Source records:
● ● ● ● ●
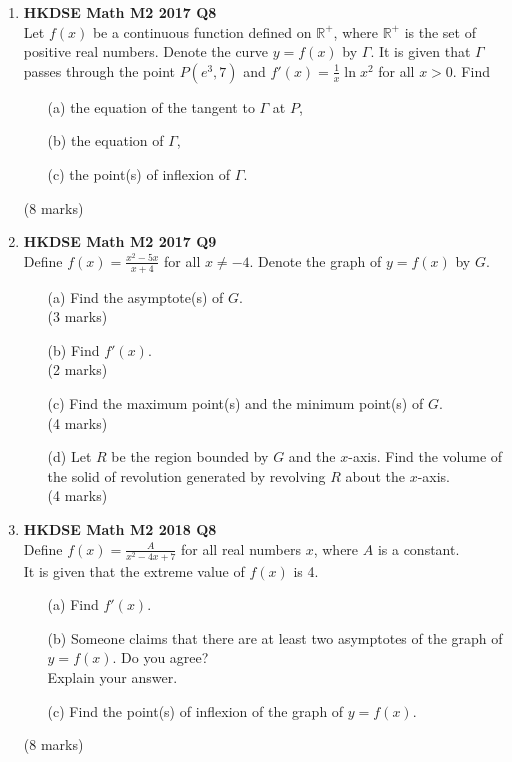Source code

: \documentclass{report}
\begin{document}
\begin{enumerate}
	\item \textbf{HKDSE Math M2 2017 Q8}\\
	Let $f(x) $ be a continuous function defined on  $\mathbb{R} ^+$, where $\mathbb{R} ^+$ is the set of positive real numbers. Denote the curve $y = f(x)$ by  $\Gamma$. It is given that $\Gamma$ passes through the point $P(e^3 , 7)$ and $f'(x) = \displaystyle\frac{1}{x} \ln{x^2}$ for all $x>0$. Find 
	\begin{enumerate}
		\item [(a)] the equation of the tangent to $\Gamma$ at $P$,
		\item [(b)] the equation of $\Gamma$,
		\item [(c)] the point(s) of inflexion of $\Gamma$.
	\end{enumerate}
	(8 marks)

	\item \textbf{HKDSE Math M2 2017 Q9}\\
	Define $f(x) = \displaystyle\frac{x^2 - 5x}{x + 4}$ for all $x \neq -4$. Denote the graph of $y = f(x)$ by $G$. 
	\begin{enumerate}
		\item [(a)]Find the asymptote(s) of $G$.  \\(3 marks)
		\item [(b)]Find $f'(x)$. \\(2 marks) 
		\item [(c)]Find the maximum point(s) and the minimum point(s) of $G$. \\(4 marks) 
		\item [(d)]Let $R$ be the region bounded by $G$ and the $x$-axis. Find the volume of the solid of revolution generated by revolving $R$ about the $x$-axis. \\(4 marks)
	\end{enumerate}

	\item \textbf{HKDSE Math M2 2018 Q8}\\
	Define $f(x) = \displaystyle \frac{A}{x^2-4x+7}$ for all real numbers $x$, where $A$ is a constant. \\
	It is given that the extreme value of $f(x)$ is 4. 
	\begin{enumerate}
		\item [(a)] Find $f'(x)$. 
		\item [(b)] Someone claims that there are at least two asymptotes of the graph of $ y =  f(x)$. Do you agree? \\
		Explain your answer. 
		\item [(c)] Find the point(s) of inflexion of the graph of $y =f(x)$.
	\end{enumerate}
	(8 marks)


\end{enumerate}
\end{document}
● ● ● ● ●
PROBLEM DESCRIPTION:
Copy each line above exactly. Images do not belong in the copy.

SOLUTION FOR THIS EXERCISE:
Source code

: \documentclass{report}
\begin{document}
\begin{enumerate}
	\item \textbf{HKDSE Math M2 2017 Q8}\\
	Let $f(x) $ be a continuous function defined on  $\mathbb{R} ^+$, where $\mathbb{R} ^+$ is the set of positive real numbers. Denote the curve $y = f(x)$ by  $\Gamma$. It is given that $\Gamma$ passes through the point $P(e^3 , 7)$ and $f'(x) = \displaystyle\frac{1}{x} \ln{x^2}$ for all $x>0$. Find 
	\begin{enumerate}
		\item [(a)] the equation of the tangent to $\Gamma$ at $P$,
		\item [(b)] the equation of $\Gamma$,
		\item [(c)] the point(s) of inflexion of $\Gamma$.
	\end{enumerate}
	(8 marks)

	\item \textbf{HKDSE Math M2 2017 Q9}\\
	Define $f(x) = \displaystyle\frac{x^2 - 5x}{x + 4}$ for all $x \neq -4$. Denote the graph of $y = f(x)$ by $G$. 
	\begin{enumerate}
		\item [(a)]Find the asymptote(s) of $G$.  \\(3 marks)
		\item [(b)]Find $f'(x)$. \\(2 marks) 
		\item [(c)]Find the maximum point(s) and the minimum point(s) of $G$. \\(4 marks) 
		\item [(d)]Let $R$ be the region bounded by $G$ and the $x$-axis. Find the volume of the solid of revolution generated by revolving $R$ about the $x$-axis. \\(4 marks)
	\end{enumerate}

	\item \textbf{HKDSE Math M2 2018 Q8}\\
	Define $f(x) = \displaystyle \frac{A}{x^2-4x+7}$ for all real numbers $x$, where $A$ is a constant. \\
	It is given that the extreme value of $f(x)$ is 4. 
	\begin{enumerate}
		\item [(a)] Find $f'(x)$. 
		\item [(b)] Someone claims that there are at least two asymptotes of the graph of $ y =  f(x)$. Do you agree? \\
		Explain your answer. 
		\item [(c)] Find the point(s) of inflexion of the graph of $y =f(x)$.
	\end{enumerate}
	(8 marks)


\end{enumerate}
\end{document}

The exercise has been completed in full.